In interiors, however, low-voltage transformers are often best located at the fixture. This allows for the exact desired voltage to be supplied to the lamp. In addition, all wiring to the fixture is conventional electrical work that requires no special knowledge or experience on the part of the electrician.Remote transformer systems are an alternative, but only experienced personnel should design and install them. The advantages of remote transformers include lower acoustical noise, intrinsic circuit safety, and, occasionally, a lower installed cost due to less expensive materials or simplified wiring methods.
Many remote transformer installations, however, when not properly designed or used, have suffered from poor voltage regulation, severe overloading, and higher installed costs. At least one major manufacturer has stopped marketing remote transformer-supplied track systems.
To prevent significant voltage differences from fixture to fixture, the distribution pattern of the transformer should be radial or star-shaped rather than a long string. Because voltage drop accumulates along a string, improper wiring can produce extremely bright and short-lived lights near the start of the string and dull, yellowish lights at the far end.
The alternative would be a mains-voltage track with individual step-down transformers for each light. The lighting designer we spoke with at Expo felt that method was old-fashioned when dealing with a new installation and expressed confidence that a low-voltage design could be installed in the basement. We'll see - the electricians were equally adamant the other way.

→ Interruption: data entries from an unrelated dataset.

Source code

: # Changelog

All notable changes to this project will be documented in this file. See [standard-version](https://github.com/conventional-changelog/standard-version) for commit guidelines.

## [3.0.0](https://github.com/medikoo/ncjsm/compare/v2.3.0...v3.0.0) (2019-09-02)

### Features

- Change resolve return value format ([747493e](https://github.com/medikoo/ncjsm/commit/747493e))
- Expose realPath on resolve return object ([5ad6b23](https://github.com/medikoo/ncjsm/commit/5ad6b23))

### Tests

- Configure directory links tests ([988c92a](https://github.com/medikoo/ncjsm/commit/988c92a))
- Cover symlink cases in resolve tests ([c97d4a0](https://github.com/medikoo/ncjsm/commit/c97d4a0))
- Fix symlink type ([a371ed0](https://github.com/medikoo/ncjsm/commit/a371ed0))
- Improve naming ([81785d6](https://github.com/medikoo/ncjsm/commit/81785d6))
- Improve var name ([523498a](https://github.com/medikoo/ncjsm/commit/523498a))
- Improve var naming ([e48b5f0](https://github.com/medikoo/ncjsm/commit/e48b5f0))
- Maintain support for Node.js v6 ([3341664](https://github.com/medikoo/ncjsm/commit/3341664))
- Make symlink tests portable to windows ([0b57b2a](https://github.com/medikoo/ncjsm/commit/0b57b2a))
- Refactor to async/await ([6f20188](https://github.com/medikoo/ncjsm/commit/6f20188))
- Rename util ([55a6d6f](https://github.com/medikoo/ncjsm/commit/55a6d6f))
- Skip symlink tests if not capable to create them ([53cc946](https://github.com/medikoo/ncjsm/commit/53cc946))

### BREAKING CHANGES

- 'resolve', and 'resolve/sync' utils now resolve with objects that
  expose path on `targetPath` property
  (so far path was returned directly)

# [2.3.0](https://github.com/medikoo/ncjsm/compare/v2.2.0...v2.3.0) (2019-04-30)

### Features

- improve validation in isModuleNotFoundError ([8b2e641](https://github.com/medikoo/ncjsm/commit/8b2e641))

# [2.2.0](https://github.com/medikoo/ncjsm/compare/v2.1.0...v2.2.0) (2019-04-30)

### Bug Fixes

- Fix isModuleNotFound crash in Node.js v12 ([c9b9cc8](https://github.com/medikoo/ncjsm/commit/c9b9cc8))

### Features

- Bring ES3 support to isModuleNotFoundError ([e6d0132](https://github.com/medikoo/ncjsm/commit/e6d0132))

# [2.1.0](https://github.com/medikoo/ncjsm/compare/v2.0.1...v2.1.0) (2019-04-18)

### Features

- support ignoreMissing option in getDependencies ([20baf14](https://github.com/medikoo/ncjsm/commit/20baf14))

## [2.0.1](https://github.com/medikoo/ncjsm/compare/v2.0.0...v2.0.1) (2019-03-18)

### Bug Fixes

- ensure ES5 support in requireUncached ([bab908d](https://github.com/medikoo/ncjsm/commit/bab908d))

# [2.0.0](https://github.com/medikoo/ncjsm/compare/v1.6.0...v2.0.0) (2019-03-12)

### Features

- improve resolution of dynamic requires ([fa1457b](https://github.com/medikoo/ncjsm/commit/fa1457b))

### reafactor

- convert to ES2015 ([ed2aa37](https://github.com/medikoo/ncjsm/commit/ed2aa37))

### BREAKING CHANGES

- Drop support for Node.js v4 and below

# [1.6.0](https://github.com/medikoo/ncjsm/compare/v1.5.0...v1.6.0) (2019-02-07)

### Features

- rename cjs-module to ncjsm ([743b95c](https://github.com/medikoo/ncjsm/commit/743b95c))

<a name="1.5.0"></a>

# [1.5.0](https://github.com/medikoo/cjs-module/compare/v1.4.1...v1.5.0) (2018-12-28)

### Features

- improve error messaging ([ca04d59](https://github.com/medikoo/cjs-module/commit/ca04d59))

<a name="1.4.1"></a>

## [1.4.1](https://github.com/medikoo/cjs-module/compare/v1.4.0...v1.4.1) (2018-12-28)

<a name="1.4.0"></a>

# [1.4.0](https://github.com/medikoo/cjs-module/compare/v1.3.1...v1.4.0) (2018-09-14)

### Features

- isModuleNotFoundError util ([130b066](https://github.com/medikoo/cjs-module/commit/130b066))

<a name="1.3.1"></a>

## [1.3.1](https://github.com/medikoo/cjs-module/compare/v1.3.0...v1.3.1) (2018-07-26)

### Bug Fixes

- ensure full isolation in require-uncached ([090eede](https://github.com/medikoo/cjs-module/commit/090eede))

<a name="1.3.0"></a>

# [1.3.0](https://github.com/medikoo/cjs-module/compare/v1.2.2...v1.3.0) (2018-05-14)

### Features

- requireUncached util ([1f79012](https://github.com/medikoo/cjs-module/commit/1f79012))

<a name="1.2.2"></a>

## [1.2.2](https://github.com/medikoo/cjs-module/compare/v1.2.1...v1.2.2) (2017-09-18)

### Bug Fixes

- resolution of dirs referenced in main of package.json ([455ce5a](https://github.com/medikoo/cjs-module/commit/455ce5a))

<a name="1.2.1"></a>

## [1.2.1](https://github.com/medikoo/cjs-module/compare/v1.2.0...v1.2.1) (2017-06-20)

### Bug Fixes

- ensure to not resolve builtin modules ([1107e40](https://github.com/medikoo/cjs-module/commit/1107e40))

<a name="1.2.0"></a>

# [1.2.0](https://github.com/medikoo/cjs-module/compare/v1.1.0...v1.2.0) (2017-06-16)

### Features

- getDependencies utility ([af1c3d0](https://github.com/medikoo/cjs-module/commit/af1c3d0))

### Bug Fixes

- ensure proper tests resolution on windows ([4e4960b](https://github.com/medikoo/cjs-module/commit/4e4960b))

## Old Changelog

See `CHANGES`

We finally ordered the kitchen cabinets at the end of last week. Twenty-eight thousand dollars. It's an amazing amount of money, but we know the results of not paying real cabinet money:
We had to sign or inital 42 pages of contract designs and fax them back before the builder escaped for the Labor Day weekend. Things have been delayed long enough.
There was a lot of this over the weekend:
I think we're satisfied with maple floors and one of those two granite selections. Melanie visited R. Bratti in Crystal City on Friday and it looks like we'll find a slab we can work with. That's a big relief.